Ottava in rialzo per il
petrolio, che ha
guadagnato l’
1,1% a
53,99 dollari al barile, sotto i massimi raggiunti nel corso della settimana oltre i 55 dollari. A parte qualche realizzo finale, il greggio si è avvantaggiato dei
positivi dati sulle scorte USA, che segnalano un ridimensionamento dell’offerta in USA, anche se il monitoraggio sui pozzi attivi di Baker Hughes segnala un aumento per la sesta settimana consecutiva. Intanto
l’OPEC sembra confermare che sta effettuando i tagli previsti ed annunciati lo scorso autunno.
Dopo un inverno straordinario, il
gas naturale continua a ritracciare e
cede anche questa settimana il 7,3% a 2,627 dollari per milione di BTU, toccando nuovi minimi. Su questo prodotto energetico pesa ancora la dimensione degli
stoccaggi USA, che si combina con previsioni meteo che danno un generale innalzamento delle temperature, riducendo la possibilità di assottigliamento degli storage. Il fattore climatico era stato il principale driver del rally precedente.
Quotazioni ancora in calo anche per il
grano, che
cede il 2,21% a 431,25 cent per bushel, proseguendo la correzione avviata da qualche settimana. A dare man forte al movimento contribuiscono i livelli elevati delle scorte e l’attività fiacca sul fronte dell’export (-23% sulla media delle quattro settimane), che ha spinto gli speculatori a liquidare posizioni più esposte sul mercato agricolo.

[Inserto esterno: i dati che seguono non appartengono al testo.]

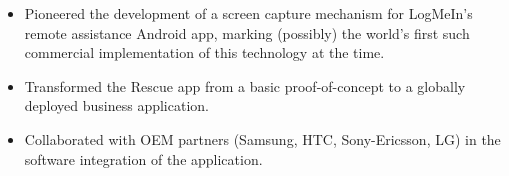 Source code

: \begin{itemize}
  \item Pioneered the development of a screen capture mechanism for LogMeIn's remote assistance Android app, marking (possibly) the world's first such commercial implementation of this technology at the time.
  \item Transformed the Rescue app from a basic proof-of-concept to a globally deployed business application.
  \item Collaborated with OEM partners (Samsung, HTC, Sony-Ericsson, LG) in the software integration of the application.
\end{itemize}
\divider
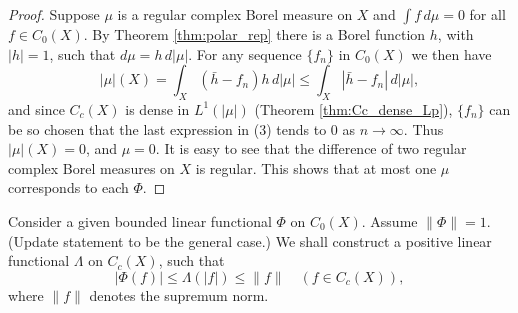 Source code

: \begin{proof}
  Suppose $\mu$ is a regular complex Borel measure on $X$ and $\int f \, d\mu = 0$ for all $f \in C_0(X)$.
  By Theorem \ref{thm:polar_rep} there is a Borel function $h$, with $|h| = 1$, such that $d\mu = h \, d|\mu|$.
  For any sequence $\{f_n\}$ in $C_0(X)$ we then have
  \begin{equation}
    |\mu|(X) = \int_X (\bar{h} - f_n)h \, d|\mu| \leq \int_X |\bar{h} - f_n| \, d|\mu|, \tag{3}
  \end{equation}
  and since $C_c(X)$ is dense in $L^1(|\mu|)$ (Theorem \ref{thm:Cc_dense_Lp}), $\{f_n\}$ can be so chosen that the last expression in (3) tends to 0 as $n \to \infty$.
  Thus $|\mu|(X) = 0$, and $\mu = 0$.
  It is easy to see that the difference of two regular complex Borel measures on $X$ is regular.
  This shows that at most one $\mu$ corresponds to each $\Phi$.
\end{proof}


\begin{lemma}
  \label{lem:exists_pos_lin_func}
  Consider a given bounded linear functional $\Phi$ on $C_0(X)$.
  Assume $\|\Phi\| = 1$. (Update statement to be the general case.)
  We shall construct a positive linear functional $\Lambda$ on $C_c(X)$, such that
  \begin{equation}
    |\Phi(f)| \leq \Lambda(|f|) \leq \|f\| \quad (f \in C_c(X)), \tag{4}
  \end{equation}
  where $\|f\|$ denotes the supremum norm.
\end{lemma}

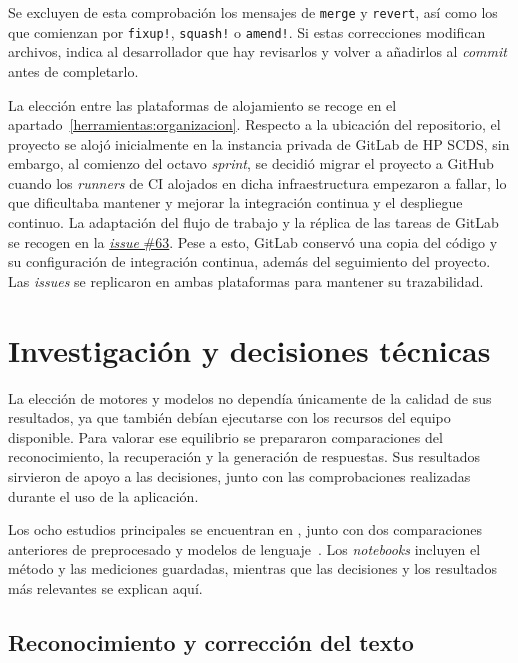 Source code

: Se excluyen de esta comprobación los mensajes de \texttt{merge} y
\texttt{revert}, así como los que comienzan por \texttt{fixup!},
\texttt{squash!} o \texttt{amend!}.
Si estas correcciones modifican archivos, indica al desarrollador que hay revisarlos y volver a añadirlos al \textit{commit}
antes de completarlo.

La elección entre las plataformas de alojamiento se recoge en el
apartado~\ref{herramientas:organizacion}.
Respecto a la ubicación del repositorio, el proyecto se alojó inicialmente en la instancia privada de GitLab
de HP SCDS, sin embargo, al comienzo del octavo \textit{sprint}, se decidió migrar
el proyecto a GitHub cuando los \textit{runners} de \ac{CI} alojados en dicha
infraestructura empezaron a fallar, lo que dificultaba mantener y mejorar
la integración continua y el despliegue continuo. La adaptación del flujo de
trabajo y la réplica
de las tareas de GitLab se recogen en la
\href{https://github.com/ibaimoya/manualito/issues/63}{\textit{issue} \#63}.
Pese a esto, GitLab conservó una copia del código y su configuración de
integración continua, además del seguimiento del proyecto. Las \textit{issues}
se replicaron en ambas plataformas para mantener su trazabilidad.

\section{Investigación y decisiones técnicas}
\label{aspectos:investigacion}

La elección de motores y modelos no dependía únicamente de la calidad de
sus resultados, ya que también debían ejecutarse con los recursos del equipo
disponible. Para valorar ese equilibrio se prepararon comparaciones del
reconocimiento, la recuperación y la generación de respuestas. Sus resultados
sirvieron de apoyo a las decisiones, junto con las comprobaciones realizadas
durante el uso de la aplicación.

Los ocho estudios principales se encuentran en
, junto con dos comparaciones anteriores de
preprocesado y modelos de lenguaje~\cite{manualito_benchmarks}.
Los \textit{notebooks} incluyen el método y las mediciones guardadas, mientras
que las decisiones y los resultados más relevantes se explican aquí.

\subsection{Reconocimiento y corrección del texto}

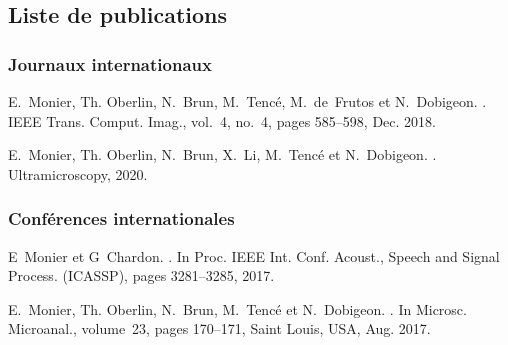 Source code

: \begin{fullwidth}
    \chapter*{Liste de publications}\label{ch-liste-publis}
    
    \subsection*{Journaux internationaux}
    

        E.~Monier, Th. Oberlin, N.~Brun, M.~Tenc\'e, M.~de~Frutos et N.~Dobigeon.
        .
        \newblock IEEE Trans. Comput. Imag., vol.~4, no.~4, pages 585--598, Dec. 2018.

        E.~Monier, Th. Oberlin, N.~Brun, X.~Li, M.~Tenc\'e et N.~Dobigeon.
        .
        \newblock Ultramicroscopy, 2020.


    \subsection*{Conférences internationales}
    

        E~Monier et G~Chardon.
        .
        \newblock In Proc. IEEE Int. Conf. Acoust., Speech and Signal Process.
          (ICASSP), pages 3281--3285, 2017.

        E.~Monier, Th. Oberlin, N.~Brun, M.~Tenc\'e et N.~Dobigeon.
        .
        \newblock In Microsc. Microanal., volume~23, pages 170--171, Saint Louis, USA,
          Aug. 2017.


\end{fullwidth}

Quotazioni ancora in salita per l’
oro, che
chiude in crescita dell’1,56% a 1.256,9 dollari l’oncia, aggiornando i massimi degli ultimi 3 mesi e mezzo. Il metallo prezioso continua a beneficiare della debolezza del biglietto verde e della sua natura di “riserva di valore”, dato il previsto aumento dell’inflazione in USA. L’oro è infatti uno degli asset più ricercati, perché costituisce un
utile strumento a copertura dell’inflazione, che si sta velocemente avvicinando ai target in USA ed Eurozona.
Altra settimana no per il
rame, che ha
perso l’1% a 2,68 dollari la libbra, chiudendo in rosso per la seconda tornata consecutiva. Pesano ancora i timori di rallentamento della domanda, soprattutto quella cinese, che in questo momento pesano più delle difficoltà sul fronte produttivo causate dagli scioperi presso alcuni importanti siti produttivi.